Like me, some of you may be a little confused about the difference between mochi and daifuku, also called daifuku mochi, as they are very similar. Mochi is very chewy and was originally made only of glutinous rice. Daifuku looks like mochi, but it is not (exactly) mochi! The thickness of the skin of daifuku is much thinner than that of mochi, and its texture is really thin, smooth and very soft. There are many varieties, the most common being white, pale green or pale pink daifuku mochi filled with anko, red bean paste, like the 3 below. The daifuku are about 4 cm in diameter and are covered with a thin layer of rice flour (or corn or potato starch) to prevent them from sticking to each other or to the fingers. The ideogram of –fuku in daifuku mochi , originally spelled 大腹餅 and meaning thick-bellied
The walnut daifuku was extremely tasty. The mochi was so soft that it melted in your mouth without having to chew it like other mochi. The sweet and salty taste of the dough was perfectly balanced and the walnuts added a bit of texture and a very subtle cookie taste. This mochi was so light and airy that I could have eaten two or three pieces easily. It’s really hard for me to describe the taste of the mochi as the Japanese have 445 words to define the textures and tastes of food, compared to 77 in English! Eriko Kakudate described the taste as amajyoppai,甘じょっぱい, sweet and sour, the texture as fuwafuwa,ふわふわ, light and fluffy, and as she has a better knowledge of Japanese sauces and ingredients, she wondered if there was shoyu in the design of this mochi. I guess it’s a trade secret and we’ll never know!

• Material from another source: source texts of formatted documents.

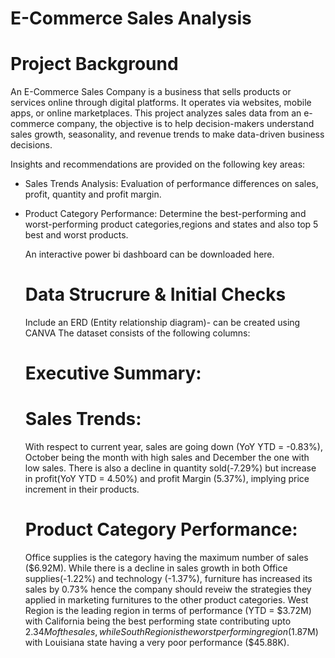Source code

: # E-Commerce Sales Analysis
# Project Background
An E-Commerce Sales Company is a business that sells products or services online through digital platforms. It operates via websites, mobile apps, or online marketplaces. This project analyzes sales data from an e-commerce company, the objective is to help decision-makers understand sales growth, seasonality, and revenue trends to make data-driven business decisions.

Insights and recommendations are provided on the following key areas:

- Sales Trends Analysis: Evaluation of performance differences on sales, profit, quantity and profit margin.
- Product Category Performance: Determine the best-performing and worst-performing product categories,regions and states and also top 5 best and worst products.

  An interactive power bi dashboard can be downloaded here.
  # Data Strucrure & Initial Checks
  Include an ERD (Entity relationship diagram)- can be created using CANVA 
  The dataset consists of the following columns:

  # Executive Summary:
  # Sales Trends:
  With respect to current year, sales are going down (YoY YTD = -0.83%), October being the month 
  with high sales and December the one with low sales. There is also a decline in quantity 
  sold(-7.29%) but increase in profit(YoY YTD = 4.50%) and profit Margin (5.37%), implying price 
  increment in their products.

  # Product Category Performance:
  Office supplies is the category having the maximum number of sales ($6.92M). While there is a 
  decline in sales growth in both Office supplies(-1.22%) and technology (-1.37%), furniture has 
  increased its sales by 0.73% hence the company should reveiw the strategies they applied in 
  marketing furnitures to the other product categories.
  West Region is the leading region in terms of performance (YTD = $3.72M) with California being the 
  best performing state contributing upto $2.34M of the sales, while South Region is the worst
  performing region ($1.87M) with Louisiana state having a very poor performance ($45.88K).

Kusa mochi, also known as kusamochi or yomogi mochi, is made from the leaves of the yomogi plant, also known as Japanese mugwort, which gives it its bright green color. This mochi was considered a medicinal food, as mugwort was thought to stimulate fertility. The Japanese ate this mochi to wish health and well-being to the mother and her children. The kusa mochi began to be used as an offering for Hinamatsuri (Girls’ Day, March 3) because of its beautiful bright green color, which symbolises fresh greenery, but also because it represents health and longevity. The kusa daifuku had a beautiful green color, a slightly harder texture and was harder to chew than the walnut daifuku. I found the bitter taste of the mugwort combined with the slightly salty paste to be an elegant and simple taste, very representative of traditional Japanese sweets.
As a French person, I usually have a sweet breakfast of bread with butter and jam, cereals or pastries on weekends and I thought that a mochi breakfast would be really nice! Each daifuku costs 150 JPY and you really get full with one or two pieces. I could really change my eating habits and incorporate more mochi into my daily life!
As mochi is a very consistent sweet, I ate the red bean daifuku later at home accompanied with some sake. It was really good with a perfect balance between sweetness and saltiness and the big black beans added even more consistency to this mochi.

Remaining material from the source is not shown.